**Task to carry out**
Select from the records below every line that has the word "商品经济与自然经济" in it.

(Extracted data entries)
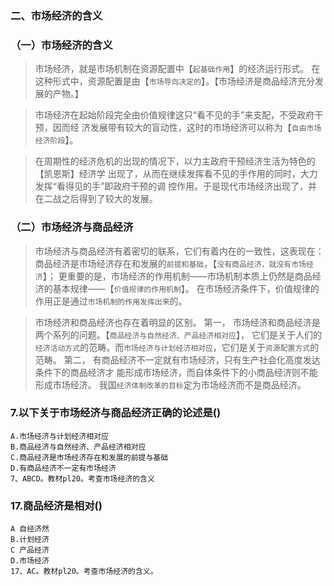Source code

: ### 二、市场经济的含义
### （一）市场经济的含义
>   市场经济，就是市场机制在资源配置中【`起基础作用`】的经济运行形式。
    在这种形式中，资源配置是由【`市场导向决定的`】。【市场经济是商品经济充分发展的产物。】

>   市场经济在起始阶段完全由价值规律这只“看不见的手”来支配，不受政府干预，因而经
    济发展带有较大的盲动性，这时的市场经济可以称为【`自由市场经济阶段`】。

>   在周期性的经济危机的出现的情况下，以力主政府干预经济生活为特色的【凯恩斯】经济学
    出现了，从而在继续发挥看不见的手作用的同时，大力发挥“看得见的手”即政府干预的调
    控作用。于是现代市场经济出现了，并在二战之后得到了较大的发展。
    
### （二）市场经济与商品经济
>   市场经济与商品经济有着密切的联系，它们有着内在的一致性，这表现在：
    商品经济是市场经济存在和发展的`前提和基础`，【`没有商品经济，就没有市场经济`】；
    更重要的是，市场经济的作用机制——市场机制本质上仍然是商品经济的基本规律——【`价值规律的作用机制`】。
    在市场经济条件下，价值规律的作用正是通过`市场机制的作用发挥出来`的。

>   市场经济和商品经济也存在着明显的区别。
        第一，
            市场经济和商品经济是两个系列的问题。【`商品经济与自然经济、产品经济相对应`】，
        它们是关于人们的`经济活动方式`的范畴。而`市场经济与计划经济相对应`，它们是关于`资源配置方式`的范畴。
        第二，
            有商品经济不一定就有市场经济，只有生产社会化高度发达条件下的商品经济才
        能形成市场经济，而自体条件下的小商品经济则不能形成市场经济。
        我国`经济体制改革的目标`定为市场经济而不是商品经济。

### 7.以下关于市场经济与商品经济正确的论述是()
    A.市场经济与计划经济相对应
    B.商品经济与自然经济、产品经济相对应
    C.商品经济是市场经济存在和发展的前提与基础
    D.有商品经济不一定有市场经济
    7、ABCD。教材pl20。考查市场经济的含义

### 17.商品经济是相对()
    A 自经济然
    B.计划经济
    C 产品经济
    D.市场经济
    17、AC。教材pl20。考查市场经济的含义。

**Output of the exercise**
            市场经济和商品经济是两个系列的问题。【`商品经济与自然经济、产品经济相对应`】，
    B.商品经济与自然经济、产品经济相对应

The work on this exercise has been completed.